Daniel May: Änderung des Hessischen Schulgesetzes

Sehr geehrter Herr Präsident, sehr geehrte Damen und Herren! Dass die SPD-Fraktion mit ihrem Gesetzentwurf durchaus ein wichtiges Thema adressiert hat, nämlich wie wir junge Geflüchtete besser fördern können, habe ich beim letzten Plenardurchgang schon zugestanden. An dieser Feststellung ist auch nichts zu ändern.
Aber ich finde, dass die Debatte heute in eine Scheindebatte abgedriftet ist, nämlich eine Scheindebatte, die dahin geht – Frau Cárdenas hat das eben gerade auch noch einmal gemacht –, dass die einen die Förderung der jungen erwachsenen Geflüchteten wollen, die anderen aber nicht. Das ist einfach falsch. Ich finde es unredlich, dass Sie versuchen, das hier so aufzumachen.
(Beifall bei dem BÜNDNIS 90/DIE GRÜNEN und der CDU)

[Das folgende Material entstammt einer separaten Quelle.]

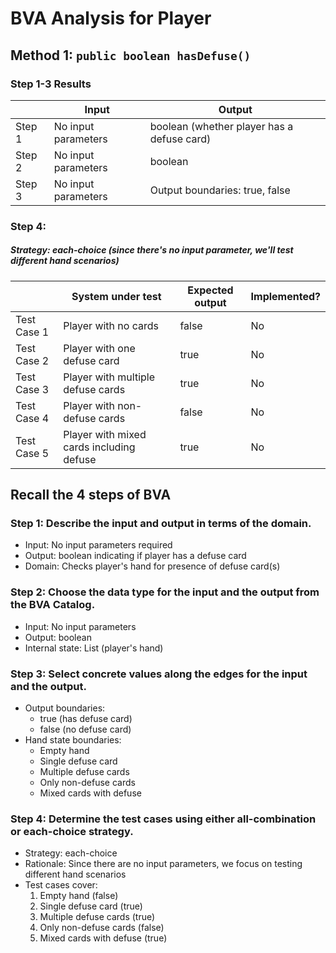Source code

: # BVA Analysis for Player

## Method 1: `public boolean hasDefuse()`

### Step 1-3 Results

|        | Input               | Output                                     |
| ------ | ------------------- | ------------------------------------------ |
| Step 1 | No input parameters | boolean (whether player has a defuse card) |
| Step 2 | No input parameters | boolean                                    |
| Step 3 | No input parameters | Output boundaries: true, false             |

### Step 4:

##### Strategy: each-choice (since there's no input parameter, we'll test different hand scenarios)

|             | System under test                        | Expected output | Implemented? |
| ----------- | ---------------------------------------- | --------------- | ------------ |
| Test Case 1 | Player with no cards                     | false           | No           |
| Test Case 2 | Player with one defuse card              | true            | No           |
| Test Case 3 | Player with multiple defuse cards        | true            | No           |
| Test Case 4 | Player with non-defuse cards             | false           | No           |
| Test Case 5 | Player with mixed cards including defuse | true            | No           |

## Recall the 4 steps of BVA

### Step 1: Describe the input and output in terms of the domain.

- Input: No input parameters required
- Output: boolean indicating if player has a defuse card
- Domain: Checks player's hand for presence of defuse card(s)

### Step 2: Choose the data type for the input and the output from the BVA Catalog.

- Input: No input parameters
- Output: boolean
- Internal state: List<Card> (player's hand)

### Step 3: Select concrete values along the edges for the input and the output.

- Output boundaries:
  - true (has defuse card)
  - false (no defuse card)
- Hand state boundaries:
  - Empty hand
  - Single defuse card
  - Multiple defuse cards
  - Only non-defuse cards
  - Mixed cards with defuse

### Step 4: Determine the test cases using either all-combination or each-choice strategy.

- Strategy: each-choice
- Rationale: Since there are no input parameters, we focus on testing different hand scenarios
- Test cases cover:
  1. Empty hand (false)
  2. Single defuse card (true)
  3. Multiple defuse cards (true)
  4. Only non-defuse cards (false)
  5. Mixed cards with defuse (true)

Denn wir reden hier darüber, welches Instrument das richtige ist, um junge Geflüchtete bestmöglich zu fördern. Darum geht der Streit. Von daher finde ich, dass die Zitate, die Sie da geliefert haben, dass wir Fachkräfte und gut ausgebildete junge Menschen bräuchten, alles Teil der Scheindebatte war. Denn an dieser Stelle gibt es keinen Widerspruch. Da besteht hoffentlich Einigkeit in diesem Haus. Die Frage ist aber, ob dieser Gesetzentwurf tatsächlich sinnvoll ist, um dieses Ziel zu erreichen. Daran haben wir immer noch Zweifel.
(Beifall bei dem BÜNDNIS 90/DIE GRÜNEN sowie der Abg. Michael Boddenberg und Judith Lannert (CDU))
Ich hatte im ersten Durchgang schon gesagt, dass ein Gesetzentwurf, der an und für sich den Zugang zur Berufsschule ändert, kein Konzept ersetzen kann. Ich habe schon seinerzeit gefragt, ob dieser Gesetzentwurf mit der vorgeschlagenen Änderung nicht auch Risiken und Nebenwirkungen mit sich bringen könnte, die wir noch nicht absehen können.
Zweitens hatte ich schon festgestellt, dass wir weitere Förderangebote für junge erwachsene Geflüchtete brauchen und dass wir diese weiterentwickeln müssen. Ich hatte seinerzeit angeboten, dass wir uns darüber im Kulturpolitischen Ausschuss intensiv unterhalten. Das hat auch so stattgefunden.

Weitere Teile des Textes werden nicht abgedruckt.